Founded in 2009, Zingle offers businesses SMS and MMS messaging solutions to communicate with and manage customers through a variety of channels. Using Zingle, hotels can enable their guests to text the concierge for an extra towel or ask for the Wifi password and receive manual or automated replies, reducing staff demands and streamlining operations.
The company’s proprietary technology combines customer data, an automated platform and predictive AI to analyze texts for what customers need. With Presto’s acquisition, Zingle will be able to learn “from the over 6 million monthly messages exchanged between guests and hotels, [and] categorize over 150 different intents,” according to a company press release.

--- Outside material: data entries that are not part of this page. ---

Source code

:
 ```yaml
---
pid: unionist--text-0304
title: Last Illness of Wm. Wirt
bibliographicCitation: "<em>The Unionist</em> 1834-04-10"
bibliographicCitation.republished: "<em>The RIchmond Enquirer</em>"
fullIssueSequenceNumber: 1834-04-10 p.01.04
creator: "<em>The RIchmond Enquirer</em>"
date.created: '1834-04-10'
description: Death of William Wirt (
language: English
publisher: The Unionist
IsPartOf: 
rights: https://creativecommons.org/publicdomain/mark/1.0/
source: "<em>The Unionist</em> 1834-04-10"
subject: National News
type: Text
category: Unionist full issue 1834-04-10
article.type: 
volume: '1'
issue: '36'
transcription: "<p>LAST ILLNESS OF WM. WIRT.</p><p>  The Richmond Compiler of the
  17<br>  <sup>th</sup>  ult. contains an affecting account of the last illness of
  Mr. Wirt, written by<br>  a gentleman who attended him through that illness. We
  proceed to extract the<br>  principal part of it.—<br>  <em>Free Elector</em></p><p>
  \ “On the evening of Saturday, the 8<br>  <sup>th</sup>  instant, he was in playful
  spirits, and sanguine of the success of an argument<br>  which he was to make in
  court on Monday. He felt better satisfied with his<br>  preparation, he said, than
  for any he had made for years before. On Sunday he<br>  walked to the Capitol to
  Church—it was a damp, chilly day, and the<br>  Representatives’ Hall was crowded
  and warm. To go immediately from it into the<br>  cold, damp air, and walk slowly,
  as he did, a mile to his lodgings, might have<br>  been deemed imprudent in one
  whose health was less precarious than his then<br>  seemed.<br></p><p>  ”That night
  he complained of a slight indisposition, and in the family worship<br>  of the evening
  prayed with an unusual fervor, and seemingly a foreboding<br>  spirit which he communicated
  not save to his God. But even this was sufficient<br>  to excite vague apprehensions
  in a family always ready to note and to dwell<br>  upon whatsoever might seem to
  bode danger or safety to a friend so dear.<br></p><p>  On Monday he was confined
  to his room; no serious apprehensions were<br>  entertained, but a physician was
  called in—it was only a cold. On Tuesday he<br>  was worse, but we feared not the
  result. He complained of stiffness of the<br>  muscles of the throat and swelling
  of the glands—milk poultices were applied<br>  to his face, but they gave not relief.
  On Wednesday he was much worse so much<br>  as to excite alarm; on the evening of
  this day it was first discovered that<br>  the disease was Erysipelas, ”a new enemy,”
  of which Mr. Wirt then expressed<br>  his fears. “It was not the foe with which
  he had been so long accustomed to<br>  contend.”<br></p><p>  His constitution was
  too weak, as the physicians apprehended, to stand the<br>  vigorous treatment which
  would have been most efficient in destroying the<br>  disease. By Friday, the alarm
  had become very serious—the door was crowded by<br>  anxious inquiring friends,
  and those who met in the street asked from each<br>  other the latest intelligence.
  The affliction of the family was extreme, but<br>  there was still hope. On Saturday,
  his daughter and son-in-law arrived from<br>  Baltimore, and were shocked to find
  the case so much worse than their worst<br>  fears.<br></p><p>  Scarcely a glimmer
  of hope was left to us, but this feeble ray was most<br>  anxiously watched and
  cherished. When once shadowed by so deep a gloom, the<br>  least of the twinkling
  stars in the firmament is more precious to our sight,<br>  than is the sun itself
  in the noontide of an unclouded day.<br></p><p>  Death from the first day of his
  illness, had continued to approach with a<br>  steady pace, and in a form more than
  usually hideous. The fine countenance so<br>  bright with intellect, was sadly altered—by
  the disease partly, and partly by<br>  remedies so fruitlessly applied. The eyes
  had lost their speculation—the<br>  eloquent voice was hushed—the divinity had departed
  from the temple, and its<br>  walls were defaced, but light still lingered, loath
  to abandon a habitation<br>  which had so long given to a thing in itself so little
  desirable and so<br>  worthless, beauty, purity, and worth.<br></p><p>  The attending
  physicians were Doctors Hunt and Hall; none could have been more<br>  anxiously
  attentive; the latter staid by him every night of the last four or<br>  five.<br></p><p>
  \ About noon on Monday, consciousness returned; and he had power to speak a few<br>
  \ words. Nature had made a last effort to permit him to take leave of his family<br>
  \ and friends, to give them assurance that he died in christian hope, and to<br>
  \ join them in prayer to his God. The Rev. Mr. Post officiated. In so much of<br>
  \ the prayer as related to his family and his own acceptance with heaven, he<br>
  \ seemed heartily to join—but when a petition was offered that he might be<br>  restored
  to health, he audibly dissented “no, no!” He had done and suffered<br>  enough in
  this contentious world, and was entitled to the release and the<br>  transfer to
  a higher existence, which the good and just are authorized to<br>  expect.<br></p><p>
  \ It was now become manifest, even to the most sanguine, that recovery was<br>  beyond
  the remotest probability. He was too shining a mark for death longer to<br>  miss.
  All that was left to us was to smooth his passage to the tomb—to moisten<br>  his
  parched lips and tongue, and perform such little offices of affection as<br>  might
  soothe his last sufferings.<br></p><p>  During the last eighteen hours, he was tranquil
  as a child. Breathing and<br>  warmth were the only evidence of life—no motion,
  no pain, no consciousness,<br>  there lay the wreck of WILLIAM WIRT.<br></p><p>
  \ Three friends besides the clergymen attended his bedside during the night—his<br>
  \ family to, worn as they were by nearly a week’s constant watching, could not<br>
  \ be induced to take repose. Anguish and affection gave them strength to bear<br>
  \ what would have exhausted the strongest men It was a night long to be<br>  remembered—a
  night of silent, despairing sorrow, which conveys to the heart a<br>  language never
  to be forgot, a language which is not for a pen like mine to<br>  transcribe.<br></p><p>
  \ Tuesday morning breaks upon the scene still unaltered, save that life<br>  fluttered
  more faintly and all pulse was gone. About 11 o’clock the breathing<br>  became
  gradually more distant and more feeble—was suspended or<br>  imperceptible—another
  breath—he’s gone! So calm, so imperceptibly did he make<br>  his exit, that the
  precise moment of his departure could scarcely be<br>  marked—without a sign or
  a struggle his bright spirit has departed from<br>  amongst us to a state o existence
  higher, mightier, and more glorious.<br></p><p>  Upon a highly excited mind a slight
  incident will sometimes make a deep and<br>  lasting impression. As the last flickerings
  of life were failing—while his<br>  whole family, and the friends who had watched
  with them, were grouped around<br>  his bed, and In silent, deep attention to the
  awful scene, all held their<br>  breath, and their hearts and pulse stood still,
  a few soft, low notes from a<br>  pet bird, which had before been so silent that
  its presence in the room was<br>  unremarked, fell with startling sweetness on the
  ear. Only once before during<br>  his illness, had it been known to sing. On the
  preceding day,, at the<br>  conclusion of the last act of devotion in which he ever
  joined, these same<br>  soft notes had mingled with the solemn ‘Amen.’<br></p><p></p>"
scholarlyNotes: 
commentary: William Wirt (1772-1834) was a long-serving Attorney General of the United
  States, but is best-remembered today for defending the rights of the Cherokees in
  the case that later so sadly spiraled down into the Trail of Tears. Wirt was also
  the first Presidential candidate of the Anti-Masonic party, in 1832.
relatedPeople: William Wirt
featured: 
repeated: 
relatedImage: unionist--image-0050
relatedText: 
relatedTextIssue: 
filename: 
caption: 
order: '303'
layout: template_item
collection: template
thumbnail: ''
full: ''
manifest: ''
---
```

“Our fundamental core is in hospitality, so we’ve looked at hundreds of exchanges of people asking for certain items,” Blakely said. “With a high degree of confidence north of 90%, we can come up with a predictive recommendation of what people are looking for based on those key metrics.”

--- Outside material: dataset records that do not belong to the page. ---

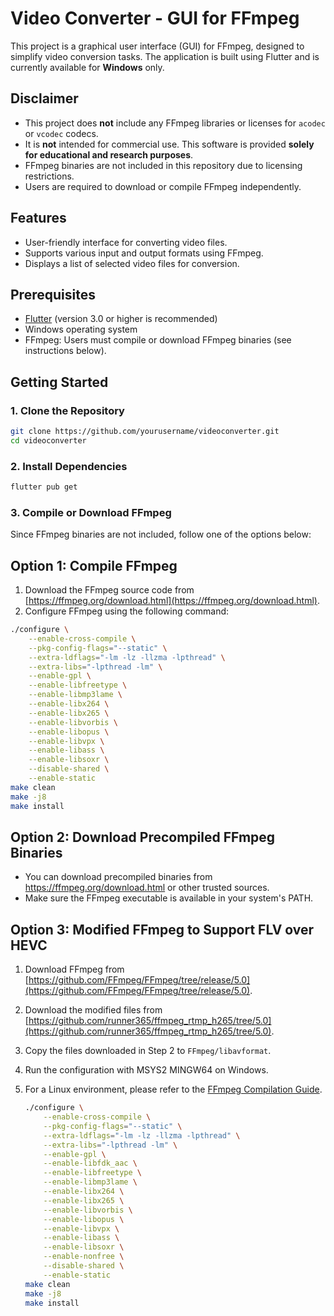 # Video Converter - GUI for FFmpeg

This project is a graphical user interface (GUI) for FFmpeg, designed to simplify video conversion tasks. The application is built using Flutter and is currently available for **Windows** only.

## Disclaimer

- This project does **not** include any FFmpeg libraries or licenses for `acodec` or `vcodec` codecs.
- It is **not** intended for commercial use. This software is provided **solely for educational and research purposes**.
- FFmpeg binaries are not included in this repository due to licensing restrictions.
- Users are required to download or compile FFmpeg independently.
  
## Features

- User-friendly interface for converting video files.
- Supports various input and output formats using FFmpeg.
- Displays a list of selected video files for conversion.

## Prerequisites

- [Flutter](https://flutter.dev/) (version 3.0 or higher is recommended)
- Windows operating system
- FFmpeg: Users must compile or download FFmpeg binaries (see instructions below).

## Getting Started
### 1. Clone the Repository
```bash
git clone https://github.com/yourusername/videoconverter.git
cd videoconverter
```

### 2. Install Dependencies
```bash
flutter pub get
```

### 3. Compile or Download FFmpeg
Since FFmpeg binaries are not included, follow one of the options below:

## Option 1: Compile FFmpeg
1. Download the FFmpeg source code from [https://ffmpeg.org/download.html](https://ffmpeg.org/download.html).
2. Configure FFmpeg using the following command:

```bash
./configure \
    --enable-cross-compile \
    --pkg-config-flags="--static" \
    --extra-ldflags="-lm -lz -llzma -lpthread" \
    --extra-libs="-lpthread -lm" \
    --enable-gpl \
    --enable-libfreetype \
    --enable-libmp3lame \
    --enable-libx264 \
    --enable-libx265 \
    --enable-libvorbis \
    --enable-libopus \
    --enable-libvpx \
    --enable-libass \
    --enable-libsoxr \
    --disable-shared \
    --enable-static
make clean
make -j8
make install
```
## Option 2: Download Precompiled FFmpeg Binaries
- You can download precompiled binaries from https://ffmpeg.org/download.html or other trusted sources.
- Make sure the FFmpeg executable is available in your system's PATH.

## Option 3: Modified FFmpeg to Support FLV over HEVC
1. Download FFmpeg from [https://github.com/FFmpeg/FFmpeg/tree/release/5.0](https://github.com/FFmpeg/FFmpeg/tree/release/5.0).
2. Download the modified files from [https://github.com/runner365/ffmpeg_rtmp_h265/tree/5.0](https://github.com/runner365/ffmpeg_rtmp_h265/tree/5.0).
3. Copy the files downloaded in Step 2 to `FFmpeg/libavformat`.
4. Run the configuration with MSYS2 MINGW64 on Windows.
5. For a Linux environment, please refer to the [FFmpeg Compilation Guide](https://trac.ffmpeg.org/wiki/CompilationGuide).

   ```bash
   ./configure \
       --enable-cross-compile \
       --pkg-config-flags="--static" \
       --extra-ldflags="-lm -lz -llzma -lpthread" \
       --extra-libs="-lpthread -lm" \
       --enable-gpl \
       --enable-libfdk_aac \
       --enable-libfreetype \
       --enable-libmp3lame \
       --enable-libx264 \
       --enable-libx265 \
       --enable-libvorbis \
       --enable-libopus \
       --enable-libvpx \
       --enable-libass \
       --enable-libsoxr \
       --enable-nonfree \
       --disable-shared \
       --enable-static
   make clean
   make -j8
   make install
   ```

The investment from PeakSpan comes at a time when the hospitality industry is scrambling to catch up to the digital disruptions that have enabled unicorns like Airbnb and WeWork to thrive in the modern share economy. Blakely said that the popularity of Facebook Messenger in recent years has led businesses to realize texting is “the next big thing” for appealing to customers, shifting industry focus away from mobile in-app messaging.
“[Zingle] benefited from the market realizing that messaging was the right form of communication,” he said. “When Facebook bought WhatsApp in 2014, it was the first time that a tech giant had recognized [messaging]. After that, all my headwinds turned into tailwinds.”
Matt Melymuka, cofounder and partner at PeakSpan Capital, agreed that the time was ripe for B2C messaging to overtake the hospitality industry.
“Personalization is now table stakes,” Melymuka said. “[Zingle’s] value proposition is very logical, but the penetration of these solutions in hotels is still fairly low. That’s the perfect storm of opportunity for us as investors, and so we obviously voted with our checkbooks.”
Melymuka said he believed that Zingle’s competitive advantage was its tailor-made platform for hospitality businesses, and that “nobody is even coming close to what they’ve done.” Similarly, Blakely emphasized his company’s commitment to growing its AI capabilities, but said that this did not trump the firm’s primary focus on understanding and improving the overall hospitality experience for customers.
“For me, creating effortless experiences is today’s best currency,” he said. “The customer experience should be the primary focus.”